= American National Theater and Academy =

Nonprofit theater company and school

The American National Theatre and Academy (ANTA) is a non-profit theatre producer and training organization that was established in 1935 to be the official United States national theatre that would be an alternative to the for-profit Broadway houses of the day.

The ANTA, which by law was to be self-sustaining, sponsored touring companies of numerous shows to foreign countries in the post-World War II in the 1940s and 1950s, owned the ANTA Theatre on Broadway, played an important role in the establishment of the Vivian Beaumont Theater in Lincoln Center, was the main membership organization for regional theatre in the U.S. before ultimately having a greatly diminished role in the 1980s. Today as an entity its main focus is the National Theatre Conservatory at the Denver Center for the Performing Arts.

== History ==
It was established by Congress in 1935 at the same time as the Federal Theatre Project. Its mission was to set up a theatre for the whole country. It sponsored architectural contests to build the theatre but its mission was overshadowed by the controversy enveloping the Federal Theatre which some considered too liberal.

The group holds a congressional charter under Title 36 of the United States Code.

After World War II, it reorganized and initially sponsored U.S. shows that toured abroad.

In 1950 it bought the Guild Theatre, a Broadway theater, and renamed it the ANTA Playhouse. President Harry S. Truman dedicated the rechristened theatre. The ANTA, under chairman Robert W. Dowling, announced plans to use the theatre bring regional theatre productions into New York City.

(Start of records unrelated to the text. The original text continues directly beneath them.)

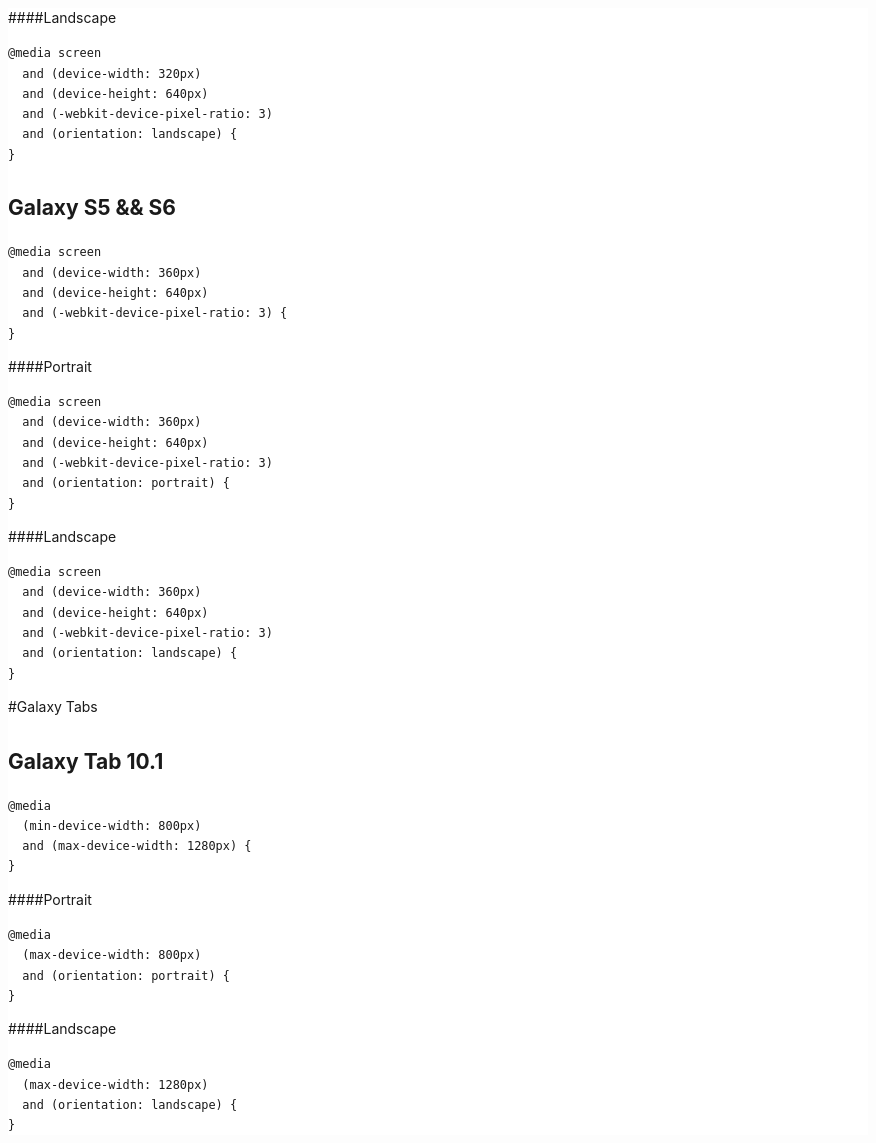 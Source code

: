 ####Landscape

<pre><code>@media screen 
  and (device-width: 320px) 
  and (device-height: 640px) 
  and (-webkit-device-pixel-ratio: 3) 
  and (orientation: landscape) {
}</code></pre>



## Galaxy S5 && S6

<pre><code>@media screen 
  and (device-width: 360px) 
  and (device-height: 640px) 
  and (-webkit-device-pixel-ratio: 3) {
}</code></pre>

####Portrait

<pre><code>@media screen 
  and (device-width: 360px) 
  and (device-height: 640px) 
  and (-webkit-device-pixel-ratio: 3) 
  and (orientation: portrait) {
}</code></pre>

####Landscape

<pre><code>@media screen 
  and (device-width: 360px) 
  and (device-height: 640px) 
  and (-webkit-device-pixel-ratio: 3) 
  and (orientation: landscape) {
}</code></pre>


<div id="galaxy-tab"></div> #Galaxy Tabs

## Galaxy Tab 10.1

<pre><code>@media 
  (min-device-width: 800px) 
  and (max-device-width: 1280px) {
}</code></pre>

####Portrait

<pre><code>@media 
  (max-device-width: 800px) 
  and (orientation: portrait) { 
}</code></pre>

####Landscape

<pre><code>@media 
  (max-device-width: 1280px) 
  and (orientation: landscape) { 
}</code></pre>
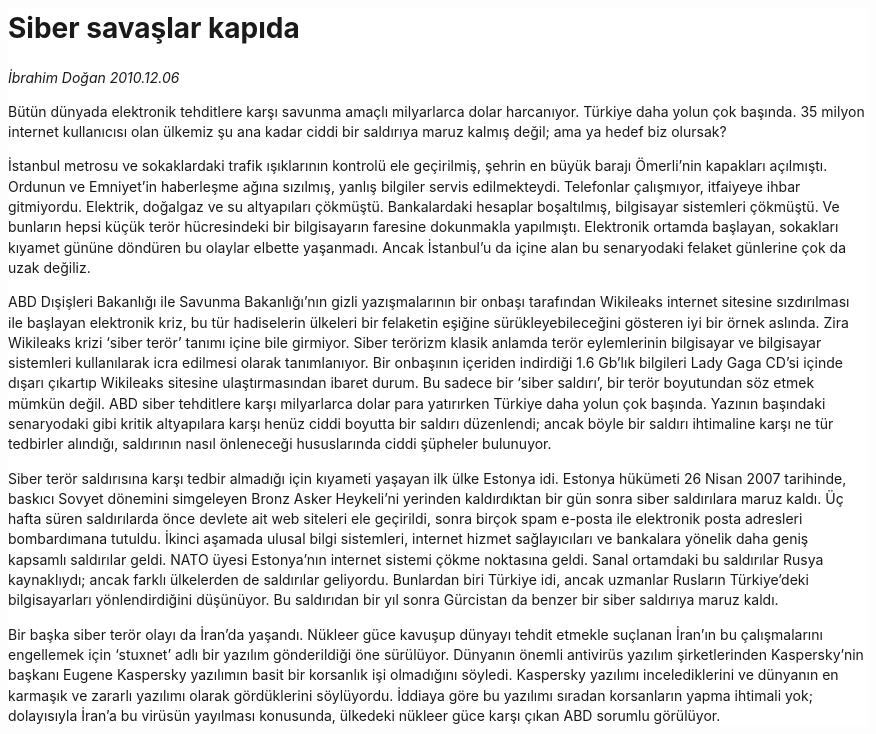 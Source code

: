 # Siber savaşlar kapıda

*İbrahim Doğan 2010.12.06*

<font class="agenda2NewsSpot">
 Bütün dünyada elektronik tehditlere karşı savunma amaçlı milyarlarca dolar harcanıyor. Türkiye daha yolun çok başında. 35 milyon internet kullanıcısı olan ülkemiz şu ana kadar ciddi bir saldırıya maruz kalmış değil; ama ya hedef biz olursak?
</font>
<font class="newsDetail">
 <p>
  <p class="MsoNormal">
   İstanbul metrosu ve sokaklardaki trafik ışıklarının kontrolü ele geçirilmiş, şehrin en büyük barajı Ömerli’nin kapakları açılmıştı. Ordunun ve Emniyet’in haberleşme ağına sızılmış, yanlış bilgiler servis edilmekteydi. Telefonlar çalışmıyor, itfaiyeye ihbar gitmiyordu. Elektrik, doğalgaz ve su altyapıları çökmüştü. Bankalardaki hesaplar boşaltılmış, bilgisayar sistemleri çökmüştü. Ve bunların hepsi küçük terör hücresindeki bir bilgisayarın faresine dokunmakla yapılmıştı. Elektronik ortamda başlayan, sokakları kıyamet gününe döndüren bu olaylar elbette yaşanmadı. Ancak İstanbul’u da içine alan bu senaryodaki felaket günlerine çok da uzak değiliz.
  </p>
  <p class="MsoNormal">
   ABD Dışişleri Bakanlığı ile Savunma Bakanlığı’nın gizli yazışmalarının bir onbaşı tarafından Wikileaks internet sitesine sızdırılması ile başlayan elektronik kriz, bu tür hadiselerin ülkeleri bir felaketin eşiğine sürükleyebileceğini gösteren iyi bir örnek aslında. Zira Wikileaks krizi ‘siber terör’ tanımı içine bile girmiyor. Siber terörizm klasik anlamda terör eylemlerinin bilgisayar ve bilgisayar sistemleri kullanılarak icra edilmesi olarak tanımlanıyor. Bir onbaşının içeriden indirdiği 1.6 Gb’lık bilgileri Lady Gaga CD’si içinde dışarı çıkartıp Wikileaks sitesine ulaştırmasından ibaret durum. Bu sadece bir ‘siber saldırı’, bir terör boyutundan söz etmek mümkün değil. ABD siber tehditlere karşı milyarlarca dolar para yatırırken Türkiye daha yolun çok başında. Yazının başındaki senaryodaki gibi kritik altyapılara karşı henüz ciddi boyutta bir saldırı düzenlendi; ancak böyle bir saldırı ihtimaline karşı ne tür tedbirler alındığı, saldırının nasıl önleneceği hususlarında ciddi şüpheler bulunuyor.
  </p>
  <p class="MsoNormal">
   Siber terör saldırısına karşı tedbir almadığı için kıyameti yaşayan ilk ülke Estonya idi. Estonya hükümeti 26 Nisan 2007 tarihinde, baskıcı Sovyet dönemini simgeleyen Bronz Asker Heykeli’ni yerinden kaldırdıktan bir gün sonra siber saldırılara maruz kaldı. Üç hafta süren saldırılarda önce devlete ait web siteleri ele geçirildi, sonra birçok spam e-posta ile elektronik posta adresleri bombardımana tutuldu. İkinci aşamada ulusal bilgi sistemleri, internet hizmet sağlayıcıları ve bankalara yönelik daha geniş kapsamlı saldırılar geldi. NATO üyesi Estonya’nın internet sistemi çökme noktasına geldi. Sanal ortamdaki bu saldırılar Rusya kaynaklıydı; ancak farklı ülkelerden de saldırılar geliyordu. Bunlardan biri Türkiye idi, ancak uzmanlar Rusların Türkiye’deki bilgisayarları yönlendirdiğini düşünüyor. Bu saldırıdan bir yıl sonra Gürcistan da benzer bir siber saldırıya maruz kaldı.
  </p>
  <p class="MsoNormal">
   Bir başka siber terör olayı da İran’da yaşandı. Nükleer güce kavuşup dünyayı tehdit etmekle suçlanan İran’ın bu çalışmalarını engellemek için ‘stuxnet’ adlı bir yazılım gönderildiği öne sürülüyor. Dünyanın önemli antivirüs yazılım şirketlerinden Kaspersky’nin başkanı Eugene Kaspersky yazılımın basit bir korsanlık işi olmadığını söyledi. Kaspersky yazılımı incelediklerini ve dünyanın en karmaşık ve zararlı yazılımı olarak gördüklerini söylüyordu. İddiaya göre bu yazılımı sıradan korsanların yapma ihtimali yok; dolayısıyla İran’a bu virüsün yayılması konusunda, ülkedeki nükleer güce karşı çıkan ABD sorumlu görülüyor.
  </p>
  <p class="MsoNormal">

In 1955, under the leadership of Richard Aldrich, Warren Caro, and John Shubert, the ANTA announced the "Forty Theatre Circuit Plan" involving the 40 largest regional theatres across the country, stating that "ANTA's primary task is to bring the best plays, interpreted by the best actors, at minimum cost to the nation." Plans called for construction of new theatres across the country and touring companies.

However ANTA had problems raising funds for the project and regional theatres objected as they had no formal representation on the ANTA board. In fact the board consisted largely of New York City theatre owners.

In the early 1960s it established the ANTA Washington Square Theatre as the home for the home of the planned theatre company that was to occupy the Vivian Beaumont Theater. ANTA was to produce its most successful plays there including Man of La Mancha as well as Arthur Miller's plays After the Fall and Incident At Vichy.

ANTA leased its Broadway house for commercial productions in the 1970s and sold it in 1981.

In 1965 the League of Resident Theatres was founded to represent the regional theatres.

In 1984, the ANTA started the National Theatre Conservatory in Denver, Colorado.